TASK INPUT »
--------------------------------

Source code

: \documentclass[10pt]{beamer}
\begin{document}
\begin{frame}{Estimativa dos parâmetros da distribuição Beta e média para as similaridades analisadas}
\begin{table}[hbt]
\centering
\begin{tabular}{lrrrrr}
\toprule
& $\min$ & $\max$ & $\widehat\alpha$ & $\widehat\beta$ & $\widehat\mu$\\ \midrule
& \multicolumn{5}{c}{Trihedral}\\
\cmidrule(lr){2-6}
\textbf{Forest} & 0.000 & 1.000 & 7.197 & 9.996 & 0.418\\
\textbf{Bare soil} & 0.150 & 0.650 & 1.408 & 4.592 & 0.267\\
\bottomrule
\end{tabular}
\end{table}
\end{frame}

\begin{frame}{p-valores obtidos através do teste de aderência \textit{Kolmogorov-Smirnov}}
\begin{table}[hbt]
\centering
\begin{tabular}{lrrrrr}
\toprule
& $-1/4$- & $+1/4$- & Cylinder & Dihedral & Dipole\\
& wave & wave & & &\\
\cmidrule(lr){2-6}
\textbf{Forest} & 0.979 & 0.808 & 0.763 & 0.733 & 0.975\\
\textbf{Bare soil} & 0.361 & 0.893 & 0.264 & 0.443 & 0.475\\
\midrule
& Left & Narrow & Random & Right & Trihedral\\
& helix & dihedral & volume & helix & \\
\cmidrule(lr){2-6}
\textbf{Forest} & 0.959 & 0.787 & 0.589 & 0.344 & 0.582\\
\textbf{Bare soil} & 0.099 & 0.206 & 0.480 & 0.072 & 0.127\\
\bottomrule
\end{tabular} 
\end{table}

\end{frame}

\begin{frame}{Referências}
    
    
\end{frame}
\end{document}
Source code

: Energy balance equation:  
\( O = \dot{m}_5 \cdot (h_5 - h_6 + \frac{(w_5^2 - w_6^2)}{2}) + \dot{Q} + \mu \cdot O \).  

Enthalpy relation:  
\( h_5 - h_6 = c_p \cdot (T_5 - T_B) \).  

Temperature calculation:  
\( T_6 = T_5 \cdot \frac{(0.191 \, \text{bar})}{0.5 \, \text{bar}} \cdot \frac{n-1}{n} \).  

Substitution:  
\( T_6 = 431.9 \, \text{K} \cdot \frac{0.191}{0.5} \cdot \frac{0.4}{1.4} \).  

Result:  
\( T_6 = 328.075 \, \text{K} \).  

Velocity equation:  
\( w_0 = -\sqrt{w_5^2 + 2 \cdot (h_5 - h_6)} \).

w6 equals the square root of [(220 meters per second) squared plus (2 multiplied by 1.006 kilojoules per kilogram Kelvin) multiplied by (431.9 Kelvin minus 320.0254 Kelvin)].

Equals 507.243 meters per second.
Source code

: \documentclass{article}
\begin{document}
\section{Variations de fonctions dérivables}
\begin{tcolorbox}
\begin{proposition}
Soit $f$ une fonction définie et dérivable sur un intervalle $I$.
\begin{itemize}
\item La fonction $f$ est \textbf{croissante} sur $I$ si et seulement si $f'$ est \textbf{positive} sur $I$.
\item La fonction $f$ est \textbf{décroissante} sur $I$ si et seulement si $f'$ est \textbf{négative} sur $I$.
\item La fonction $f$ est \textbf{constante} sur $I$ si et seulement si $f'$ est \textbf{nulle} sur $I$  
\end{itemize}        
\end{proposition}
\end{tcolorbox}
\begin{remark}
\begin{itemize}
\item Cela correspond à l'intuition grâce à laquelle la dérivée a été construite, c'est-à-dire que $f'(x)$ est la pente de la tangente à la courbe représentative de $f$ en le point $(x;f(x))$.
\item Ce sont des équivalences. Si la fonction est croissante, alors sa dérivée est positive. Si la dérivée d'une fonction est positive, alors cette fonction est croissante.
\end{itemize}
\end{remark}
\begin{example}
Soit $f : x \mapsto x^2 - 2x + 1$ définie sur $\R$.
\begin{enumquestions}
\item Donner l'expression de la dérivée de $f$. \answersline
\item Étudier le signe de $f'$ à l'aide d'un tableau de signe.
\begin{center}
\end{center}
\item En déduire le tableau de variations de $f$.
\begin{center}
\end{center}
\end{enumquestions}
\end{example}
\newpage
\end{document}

--------------------------------

Show the lines of the entries that include the string "définie", copying each in full.

OUTPUT FOR THIS TASK »
Soit $f$ une fonction définie et dérivable sur un intervalle $I$.
Soit $f : x \mapsto x^2 - 2x + 1$ définie sur $\R$.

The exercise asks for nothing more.